The steel industry is of the opinion that it might have to shut operations if the Supreme Court does not allow resumption of regular mining immediately. With a majority of the remaining 10 mt being low-grade (around 52-54 per cent Fe content), iron and steel manufacturers may find it difficult to continue production. Left with no option to maintain regular production, steelmakers like JSW Steel and Kalyani Steels have approached the Supreme Court for an early approval for regular mining by Category A mines, cleared by the Central Empowered Committee (CEC).

Steel mills, sponge iron and pig iron units in Karnataka require about three mt per month for full production.
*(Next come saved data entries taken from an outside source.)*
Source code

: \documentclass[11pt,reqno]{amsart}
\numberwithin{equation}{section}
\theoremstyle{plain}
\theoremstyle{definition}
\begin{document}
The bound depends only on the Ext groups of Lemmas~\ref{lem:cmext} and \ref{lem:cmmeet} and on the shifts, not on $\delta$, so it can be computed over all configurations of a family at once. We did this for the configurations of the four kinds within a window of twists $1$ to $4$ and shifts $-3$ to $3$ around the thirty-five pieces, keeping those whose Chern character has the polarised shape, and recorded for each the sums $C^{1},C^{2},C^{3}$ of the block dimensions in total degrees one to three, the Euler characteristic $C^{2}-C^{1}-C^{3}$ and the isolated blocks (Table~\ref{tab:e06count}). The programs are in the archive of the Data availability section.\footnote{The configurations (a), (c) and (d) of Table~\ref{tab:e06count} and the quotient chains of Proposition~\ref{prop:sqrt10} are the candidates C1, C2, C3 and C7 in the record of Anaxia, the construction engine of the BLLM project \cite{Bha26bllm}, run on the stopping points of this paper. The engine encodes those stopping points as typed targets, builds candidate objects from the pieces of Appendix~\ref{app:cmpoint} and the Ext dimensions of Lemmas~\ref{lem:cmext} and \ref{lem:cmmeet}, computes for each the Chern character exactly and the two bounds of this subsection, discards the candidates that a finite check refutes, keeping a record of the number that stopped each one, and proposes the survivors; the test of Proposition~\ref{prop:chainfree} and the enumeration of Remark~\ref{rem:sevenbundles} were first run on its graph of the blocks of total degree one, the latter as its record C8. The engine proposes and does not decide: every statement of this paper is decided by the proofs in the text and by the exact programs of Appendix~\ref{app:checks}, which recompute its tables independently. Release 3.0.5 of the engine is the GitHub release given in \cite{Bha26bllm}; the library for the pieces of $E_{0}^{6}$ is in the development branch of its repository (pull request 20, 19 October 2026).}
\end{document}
Steel mills in the state produce about 14 mt of steel annually.

“Even after paying higher prices in e-auctions, the availability of quality iron ore is a challenge, threatening the continuation of steel production efficiently. The steel industry in Karnataka is not only facing shortage of iron ore but poor quality of iron ore is impacting the equipment, productivity and efficiency,” Seshagiri Rao, joint managing director and group chief financial officer, JSW Steel, said.

He said their crude steel production during February was severely affected due to usage of inferior grades of iron ore. Certain iron ore in e-auctions contained high alumina, silica, manganese and low Fe, which led to poor sinter quality, high slag formation and low productivity in blast furnaces, he said.
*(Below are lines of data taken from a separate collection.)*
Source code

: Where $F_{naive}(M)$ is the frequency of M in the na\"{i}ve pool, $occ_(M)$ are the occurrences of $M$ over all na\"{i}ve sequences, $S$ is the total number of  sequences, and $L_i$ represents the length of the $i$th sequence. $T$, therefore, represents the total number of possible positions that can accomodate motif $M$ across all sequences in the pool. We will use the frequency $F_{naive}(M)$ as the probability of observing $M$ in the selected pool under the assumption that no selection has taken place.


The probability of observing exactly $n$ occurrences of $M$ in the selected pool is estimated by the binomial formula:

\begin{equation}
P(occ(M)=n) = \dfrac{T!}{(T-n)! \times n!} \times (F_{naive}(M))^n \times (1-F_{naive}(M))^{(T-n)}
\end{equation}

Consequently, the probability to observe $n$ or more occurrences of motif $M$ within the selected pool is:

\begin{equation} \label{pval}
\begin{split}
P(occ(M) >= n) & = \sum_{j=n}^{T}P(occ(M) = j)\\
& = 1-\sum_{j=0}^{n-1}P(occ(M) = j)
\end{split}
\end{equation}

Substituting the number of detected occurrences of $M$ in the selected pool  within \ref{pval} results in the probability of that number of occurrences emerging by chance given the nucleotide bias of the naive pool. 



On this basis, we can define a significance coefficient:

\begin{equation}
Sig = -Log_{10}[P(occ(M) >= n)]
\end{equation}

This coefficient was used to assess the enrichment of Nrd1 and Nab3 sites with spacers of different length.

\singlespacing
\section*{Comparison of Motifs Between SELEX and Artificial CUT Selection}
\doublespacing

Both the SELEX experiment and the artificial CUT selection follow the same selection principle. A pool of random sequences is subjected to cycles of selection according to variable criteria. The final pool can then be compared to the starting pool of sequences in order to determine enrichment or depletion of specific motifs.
Many units in the state are not in a position to make use of the low-grade ore due to non-availability of technology to beneficiate such ore, except JSW Steel. “We are largely using calibrated ore in our steel plant and already the stocks are over. We have very limited quantity available with us and we cannot use the low-grade ore. It is the end of the road for us if the Supreme Court does not permit resumption of mining in the near future,” said R K Goyal, managing director (MD), Kalyani Steels.

However, the mining industry feels even if the apex court approves mining by the Category A mines, it would take at least two to three months for these to restart. “We do not know at this stage what conditions the court will impose on miners. As it is, we have to put in place a rehabilitation and resettlement (R&R) plan. We have been asking the court to give permission for Category A mines to restart immediately,” D V Pichamuthu, director, south, Federation of Indian Mineral Industries, said.
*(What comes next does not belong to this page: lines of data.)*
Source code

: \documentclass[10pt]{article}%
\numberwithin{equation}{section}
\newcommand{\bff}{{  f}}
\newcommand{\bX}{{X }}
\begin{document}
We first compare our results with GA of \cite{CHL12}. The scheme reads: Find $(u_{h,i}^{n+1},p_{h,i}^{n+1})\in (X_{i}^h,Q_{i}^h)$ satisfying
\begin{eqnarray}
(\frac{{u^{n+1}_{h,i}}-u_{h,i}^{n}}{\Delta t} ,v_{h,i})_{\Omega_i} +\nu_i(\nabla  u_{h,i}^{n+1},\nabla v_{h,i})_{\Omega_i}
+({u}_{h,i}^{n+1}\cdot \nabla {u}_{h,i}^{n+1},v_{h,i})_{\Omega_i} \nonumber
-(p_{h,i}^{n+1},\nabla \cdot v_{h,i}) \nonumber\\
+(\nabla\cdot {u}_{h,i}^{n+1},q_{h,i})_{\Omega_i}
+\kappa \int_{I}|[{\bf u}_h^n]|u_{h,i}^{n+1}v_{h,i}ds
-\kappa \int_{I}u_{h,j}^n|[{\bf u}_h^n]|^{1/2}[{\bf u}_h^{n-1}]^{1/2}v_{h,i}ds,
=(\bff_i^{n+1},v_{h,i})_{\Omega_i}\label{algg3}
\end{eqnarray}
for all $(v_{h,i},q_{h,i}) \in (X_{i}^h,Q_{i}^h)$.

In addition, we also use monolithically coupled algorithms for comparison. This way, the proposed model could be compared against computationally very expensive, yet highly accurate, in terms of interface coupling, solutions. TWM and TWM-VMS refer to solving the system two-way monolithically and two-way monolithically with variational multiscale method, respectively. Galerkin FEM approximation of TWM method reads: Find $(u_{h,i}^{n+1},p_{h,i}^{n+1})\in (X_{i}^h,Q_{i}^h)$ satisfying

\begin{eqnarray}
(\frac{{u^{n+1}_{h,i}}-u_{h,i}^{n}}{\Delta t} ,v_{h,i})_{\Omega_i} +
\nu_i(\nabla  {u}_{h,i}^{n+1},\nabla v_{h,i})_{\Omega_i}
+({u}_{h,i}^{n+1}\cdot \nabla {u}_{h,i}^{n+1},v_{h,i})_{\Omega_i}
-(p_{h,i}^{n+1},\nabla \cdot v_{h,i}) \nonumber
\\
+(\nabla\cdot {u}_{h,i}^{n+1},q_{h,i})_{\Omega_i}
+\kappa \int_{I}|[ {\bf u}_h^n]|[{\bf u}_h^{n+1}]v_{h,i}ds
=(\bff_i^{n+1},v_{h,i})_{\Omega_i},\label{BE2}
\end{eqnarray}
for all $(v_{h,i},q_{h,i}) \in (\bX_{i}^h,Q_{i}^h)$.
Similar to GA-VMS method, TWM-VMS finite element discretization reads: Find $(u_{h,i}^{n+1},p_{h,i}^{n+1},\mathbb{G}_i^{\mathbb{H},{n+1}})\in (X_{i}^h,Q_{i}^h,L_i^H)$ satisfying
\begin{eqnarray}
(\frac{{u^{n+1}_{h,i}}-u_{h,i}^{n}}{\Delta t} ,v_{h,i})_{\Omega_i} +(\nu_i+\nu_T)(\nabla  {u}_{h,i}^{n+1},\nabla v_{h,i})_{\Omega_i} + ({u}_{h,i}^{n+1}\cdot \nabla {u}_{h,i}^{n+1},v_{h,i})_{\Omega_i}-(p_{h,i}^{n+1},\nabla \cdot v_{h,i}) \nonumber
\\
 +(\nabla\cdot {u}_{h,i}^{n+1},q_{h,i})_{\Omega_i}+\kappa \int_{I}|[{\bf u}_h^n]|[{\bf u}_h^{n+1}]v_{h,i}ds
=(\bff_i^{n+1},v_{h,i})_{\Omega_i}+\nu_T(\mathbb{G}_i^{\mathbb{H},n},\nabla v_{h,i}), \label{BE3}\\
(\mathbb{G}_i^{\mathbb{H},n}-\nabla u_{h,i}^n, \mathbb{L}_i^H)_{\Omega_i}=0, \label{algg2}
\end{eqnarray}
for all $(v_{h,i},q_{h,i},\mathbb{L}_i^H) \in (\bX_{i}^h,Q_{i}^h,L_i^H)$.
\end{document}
The preparation of an R&R plan as recommended by CEC is likely to take more time and unless this is done the court will not approve mining, industry sources said.

“No mine can restart mining unless the R&R plan is put in place. Once the R&R plan is done, mining companies will have to take approval from the monitoring committee and then start the mining. In our opinion, it would take at least three months after the court gives permission to restart mining and bring ore to the market,” an MSPL spokesperson said.

Basant Poddar, MD, Mineral Enterprises Ltd, said, “Some miners are ready with the R&R plan and they can start mining immediately. We have all the infrastructure and logistics in place to restart mining immediately once the court approves. We can ensure at least five-six mt of ore is made available per annum from such mines.”

Out of the remaining 10 mt, hardly four mt is high-grade ore (63 Fe and above) and the balance is 52-53 Fe grade, which is not suitable for use by many mills, he said.

“The ore made available through e-auctions in Karnataka is hardly sufficient for a few more days and we fear that we may have to close our steel production if there is no early decision on resuming regular mining,” Goyal said.

He has written to the chief secretary of Karnataka, the director of mines and geology, and the CEC, urging them to help restart regular mining in the state. “We are living on expectations of regular mining. We hope the Supreme Court would give clearance soon to restart mining in their next hearing on March 16,” Goyal added.